A Simple Way to Count & Calculate Calories on Keto (Without Going Crazy)

A Simple Way to Count & Calculate Calories on Keto (Without Going Crazy)

If you’re starting Keto, you’ll quickly realise the internet is full of rules, macros, warnings, and conflicting advice.

But here’s the truth:

👉 You don’t need to track every gram forever
👉 You don’t need to be perfect
👉 Keto works best when it's simple and repeatable

This guide shows you the easiest way to calculate calories and track progress on Keto — without obsessing over every crumb.

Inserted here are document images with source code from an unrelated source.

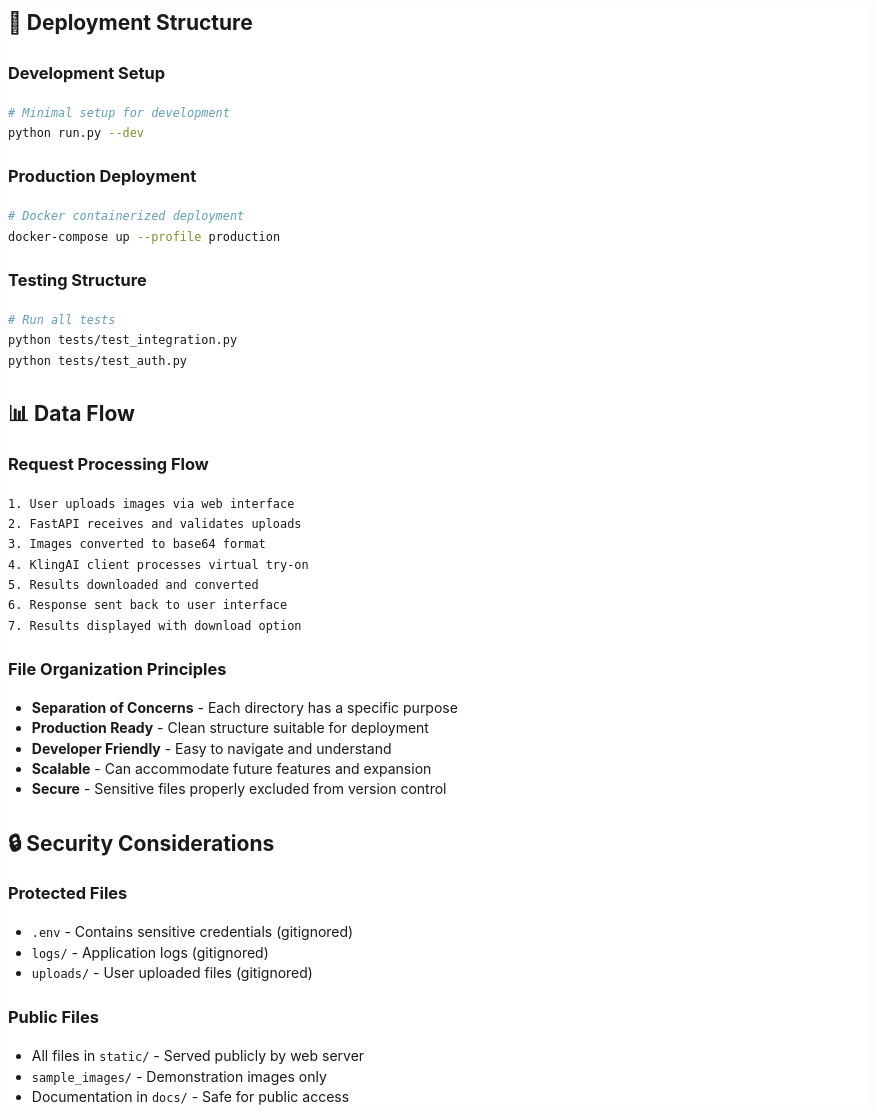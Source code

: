 ## 🚀 Deployment Structure

### Development Setup
```bash
# Minimal setup for development
python run.py --dev
```

### Production Deployment
```bash
# Docker containerized deployment
docker-compose up --profile production
```

### Testing Structure
```bash
# Run all tests
python tests/test_integration.py
python tests/test_auth.py
```

## 📊 Data Flow

### Request Processing Flow
```
1. User uploads images via web interface
2. FastAPI receives and validates uploads
3. Images converted to base64 format
4. KlingAI client processes virtual try-on
5. Results downloaded and converted
6. Response sent back to user interface
7. Results displayed with download option
```

### File Organization Principles
- **Separation of Concerns** - Each directory has a specific purpose
- **Production Ready** - Clean structure suitable for deployment
- **Developer Friendly** - Easy to navigate and understand
- **Scalable** - Can accommodate future features and expansion
- **Secure** - Sensitive files properly excluded from version control

## 🔒 Security Considerations

### Protected Files
- `.env` - Contains sensitive credentials (gitignored)
- `logs/` - Application logs (gitignored)
- `uploads/` - User uploaded files (gitignored)

### Public Files
- All files in `static/` - Served publicly by web server
- `sample_images/` - Demonstration images only
- Documentation in `docs/` - Safe for public access
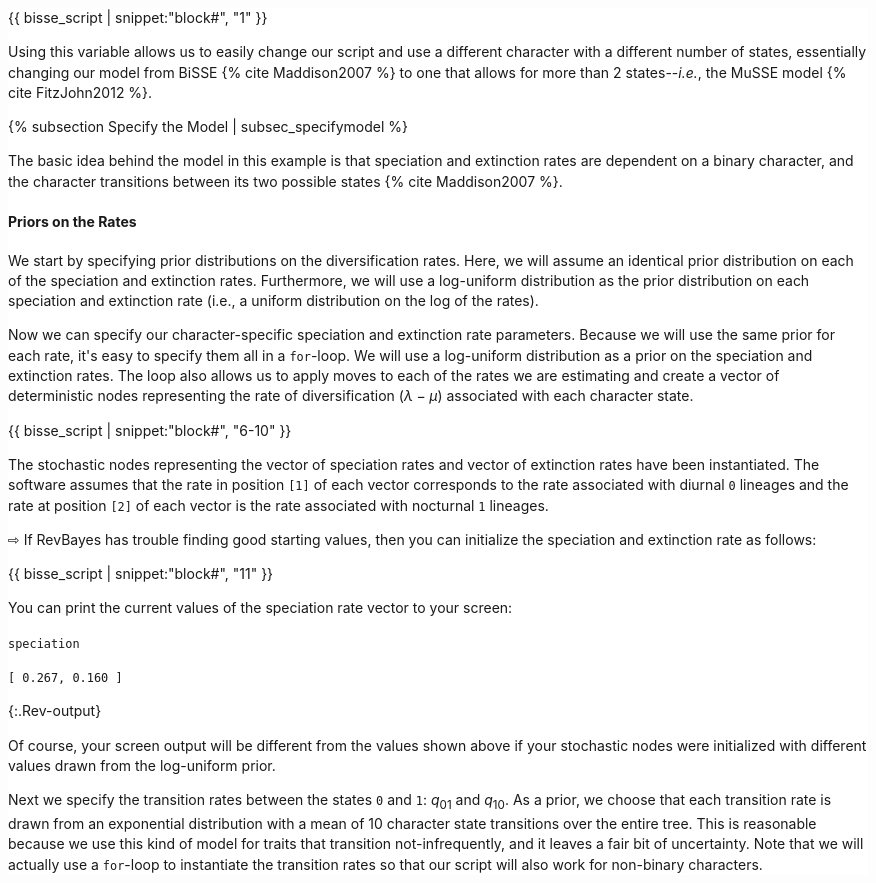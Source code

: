 {{ bisse_script | snippet:"block#", "1" }}

Using this variable allows us to easily change our script and use a different
character with a different number of states, essentially changing our
model from BiSSE {% cite Maddison2007 %} to one that allows for more than 2 states--*i.e.*,
the MuSSE model {% cite FitzJohn2012 %}.


{% subsection Specify the Model | subsec_specifymodel %}


The basic idea behind the model in this example is that speciation and
extinction rates are dependent on a binary character, and the character
transitions between its two possible states {% cite Maddison2007 %}.

#### **Priors on the Rates**

We start by specifying prior distributions on the diversification rates.
Here, we will assume an identical prior distribution on each of the
speciation and extinction rates. Furthermore, we will use a log-uniform
distribution as the prior distribution on each speciation and
extinction rate (i.e., a uniform distribution on the log of the rates).

Now we can specify our character-specific speciation and extinction rate
parameters. Because we will use the same prior for each rate, it's easy
to specify them all in a `for`-loop. We will use a log-uniform distribution as a prior
on the speciation and extinction rates. The loop also allows us to apply moves to each
of the rates we are estimating and create a vector of deterministic nodes
representing the rate of diversification ($\lambda - \mu$) associated with each
character state.

{{ bisse_script | snippet:"block#", "6-10" }}

The stochastic nodes representing the vector of speciation rates and vector of
extinction rates have been instantiated. The software assumes that the rate in position `[1]` of each
vector corresponds to the rate associated with diurnal `0` lineages and the rate
at position `[2]` of each vector is the rate associated with nocturnal `1` lineages.

&#8680; If RevBayes has trouble finding good starting values, then you can initialize the speciation and extinction rate as follows:

{{ bisse_script | snippet:"block#", "11" }}

You can print the current values of the speciation rate vector to your screen:
```
speciation
```
```
[ 0.267, 0.160 ]
```
{:.Rev-output}

Of course, your screen output will be different from the values shown above if your
stochastic nodes were initialized with different values drawn from the log-uniform prior.

Next we specify the transition rates between the states `0` and `1`:
$q_{01}$ and $q_{10}$. As a prior, we choose that each transition rate
is drawn from an exponential distribution with a mean of 10 character
state transitions over the entire tree. This is reasonable because we
use this kind of model for traits that transition not-infrequently, and
it leaves a fair bit of uncertainty.
Note that we will actually use a `for`-loop to instantiate the transition rates
so that our script will also work for non-binary characters.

Step 1: Calculate Your Daily Calorie Target

Use this quick formula:

Bodyweight (kg) × 22 × Activity Level

Pick your multiplier:

Activity Level Multiplier
Mostly sitting (desk job) 1.2
Train 3–5x per week 1.4
Very active 1.6–1.8

Example:
90kg, gym 3–4 days/week:

90 × 22 = 1980
1980 × 1.4 = 2772 calories/day

Round to something clean: 2,700 calories/day


Step 2: Set Your Keto Macros

Most people do well with:

  • 5% carbs

  • 20–25% protein

  • 70–75% fat

But here’s the easy version:

👉 Keep carbs under 20–30g per day.
👉 Eat enough protein to feel full.
👉 Use fat to fill the remaining calories.

No need to chase exact numbers just the structure.


Step 3: Track for 7 Days : Then Stop Micromanaging

You have two tracking options:

Option A — App Tracking

(MyFitnessPal, Carb Manager, KetoDiet, Cronometer)

Pros: Helps you learn portions
Cons: Can become obsessive if overdone

or...

Option B — The Fat-Protein Portion Method (Simplest)

Use this as your visual guide:

Portion Size Equals
Palm of protein 20–30g protein
Thumb of fat (butter, cheese, oils) 10–12g fat
Cup of low-carb veg 3–5g carbs
Plate structure ½ protein, ½ low-carb veg + fat added

This gives you near-exact macros without weighing food forever.


Step 4: Repeat Meals & Build Your Base Menu

Keto becomes effortless when you eat variations of the same meals.

Example Day:

Meal Food Calories
Breakfast Eggs cooked in butter + avocado 500–600
Lunch Chicken thighs + salad + olive oil 650–750
Dinner Ribeye steak + asparagus + butter 900–1,100
Snack (optional) Cheese, nuts, or beef sticks 150–300

Track these once → save → repeat.

Make your life easy.


Step 5: Adjust Every 2 Weeks Based on Progress

Instead of adjusting daily, check every 14 days:

  • If you want fat loss and scale hasn’t moved:
    👉 Drop 200–300 calories/day OR cut snacking

  • If you want maintenance:
    👉 Keep calories the same

  • If you want to build muscle on Keto:
    👉 Add 200–300 calories/day mostly from protein + fat


Step 6: Apply the 80/20 Keto Rule

Not every meal needs to be perfect “clean keto.”

Aim for:

  • 80% whole, nutrient-rich Keto foods

  • 20% “flexible Keto” (keto chocolate, sugar-free treats, keto bread)

This prevents boredom, cravings, and crashing off plan.


Bonus Tip: Don’t Fear Protein

A common Keto mistake is undereating protein.

Protein:

✔ keeps hunger low
✔ preserves muscle
✔ supports metabolism

You won’t get “kicked out of ketosis” because you ate a steak carbs do that, not protein.


The Bottom Line

Keto doesn’t need to be complicated.

✔ Calculate your calories
✔ Keep carbs under 20–30g
✔ Hit solid protein
✔ Add fat to fill remaining calories
✔ Repeat meals
✔ Adjust based on results 

Do it simply. Do it consistently. Keto will do the rest.